As vozes de indignação não demoraram a surgir. Rui Rio está convicto de que a nomeação serviu de moeda de troca pelos comentários favoráveis de Adão e Silva no espaço mediático: «O PS tem os seus ‘comentadores independentes’ espalhados pelos diversos canais para vender a propaganda socialista e tentar destruir os adversários… mas esse trabalhinho tem um preço», escreveu no Twitter. «Chegou a vez de Pedro Adão e Silva receber a compensação. Pagamos nós; com os nossos impostos». André Ventura afinou pelo mesmo diapasão, dizendo que Adão e Silva, «esse comentador independente de coração socialista […] acabou por ver recompensada a subserviência a António Costa em tantos programas televisivos».
O líder do PSD exigiu explicações ao Governo, mas António Costa furtou-se à questão, respondendo apenas que considerava a «declaração tão insultuosa que, por uma questão de respeito com o líder da oposição, me exige que a ignore».
Francisco Rodrigues dos Santos, líder do CDS, também não teve meias palavras para criticar a nomeação, que considera «um insulto aos portugueses». «Num momento em que o país se vê a braços com uma grave crise económica […] o Governo não olha a meios para promover um dos protegidos do ‘socialistão’, amplamente conhecido enquanto porta-voz da propaganda socialista e comentador da bola, e oferece-lhe um cargo durante seis anos pago a peso de ouro e recheado de mordomias», denunciou em comunicado.

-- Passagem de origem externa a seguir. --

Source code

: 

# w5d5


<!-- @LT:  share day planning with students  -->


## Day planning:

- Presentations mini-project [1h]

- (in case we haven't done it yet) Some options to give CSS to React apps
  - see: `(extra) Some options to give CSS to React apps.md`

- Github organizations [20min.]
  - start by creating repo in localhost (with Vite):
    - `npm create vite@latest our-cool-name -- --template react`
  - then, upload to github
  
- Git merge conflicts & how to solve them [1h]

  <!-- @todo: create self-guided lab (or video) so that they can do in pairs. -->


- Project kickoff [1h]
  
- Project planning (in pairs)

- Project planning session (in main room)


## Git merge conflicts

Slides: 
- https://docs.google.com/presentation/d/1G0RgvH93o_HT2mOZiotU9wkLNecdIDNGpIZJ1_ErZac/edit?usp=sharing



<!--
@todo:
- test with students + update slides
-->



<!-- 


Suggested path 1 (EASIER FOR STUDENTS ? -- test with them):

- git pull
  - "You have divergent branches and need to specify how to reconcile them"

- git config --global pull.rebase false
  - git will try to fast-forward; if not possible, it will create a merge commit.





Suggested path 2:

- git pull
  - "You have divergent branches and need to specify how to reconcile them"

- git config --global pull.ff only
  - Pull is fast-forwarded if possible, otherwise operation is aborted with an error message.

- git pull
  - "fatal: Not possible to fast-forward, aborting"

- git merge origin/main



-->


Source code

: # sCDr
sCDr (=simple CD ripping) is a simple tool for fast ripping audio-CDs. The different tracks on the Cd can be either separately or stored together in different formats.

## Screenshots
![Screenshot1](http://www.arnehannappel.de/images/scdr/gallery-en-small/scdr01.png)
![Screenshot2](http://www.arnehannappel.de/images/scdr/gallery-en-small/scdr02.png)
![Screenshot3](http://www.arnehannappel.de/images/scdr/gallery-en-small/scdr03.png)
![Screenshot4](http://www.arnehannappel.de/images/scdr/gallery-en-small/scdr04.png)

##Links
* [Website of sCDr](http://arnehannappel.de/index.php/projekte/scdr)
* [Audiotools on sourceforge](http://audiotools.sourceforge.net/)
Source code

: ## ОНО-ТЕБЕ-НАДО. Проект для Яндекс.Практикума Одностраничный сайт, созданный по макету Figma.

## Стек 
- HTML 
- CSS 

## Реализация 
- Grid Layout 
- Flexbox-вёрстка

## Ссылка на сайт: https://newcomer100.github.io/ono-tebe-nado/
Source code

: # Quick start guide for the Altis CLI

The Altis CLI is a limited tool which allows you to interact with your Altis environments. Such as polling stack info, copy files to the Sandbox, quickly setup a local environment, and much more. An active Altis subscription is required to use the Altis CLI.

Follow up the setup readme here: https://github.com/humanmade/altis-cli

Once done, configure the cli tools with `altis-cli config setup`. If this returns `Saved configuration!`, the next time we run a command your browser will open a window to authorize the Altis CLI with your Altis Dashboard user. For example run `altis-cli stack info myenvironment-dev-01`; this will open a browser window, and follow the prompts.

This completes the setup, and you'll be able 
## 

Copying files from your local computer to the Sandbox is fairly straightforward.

E até figuras da área socialista mostraram as suas reservas. No Twitter, Ana Gomes, não pondo em causa o nome do comissário – que até considera «1 boa escolha p/ organizar celebrações» – defendeu que se devia trabalhar «com a ‘prata da casa’: assessorias de PR e Governo. Qual ‘estrutura de missão’, qual carapuça…».
Face à contestação, o Presidente tentou deitar água na fervura. Revelou ter dado o seu aval ao nome de Adão e Silva, descrevendo-o como uma escolha «muito consensual». Ogeneral Ramalho Eanes, escolhido por Marcelo Rebelo de Sousa para presidir à Comissão Nacional das comemorações dos 50 anos do 25 de Abril, mostrou estar atento à polémica. Ao Observador, alertou contra «situações de facto consumado» e avisou que «se houver necessidade de criar problemas e assumi-los, fá-lo-ei».
Pedro Adão e Silva nasceu precisamente em 1974, o ano da Revolução dos Cravos.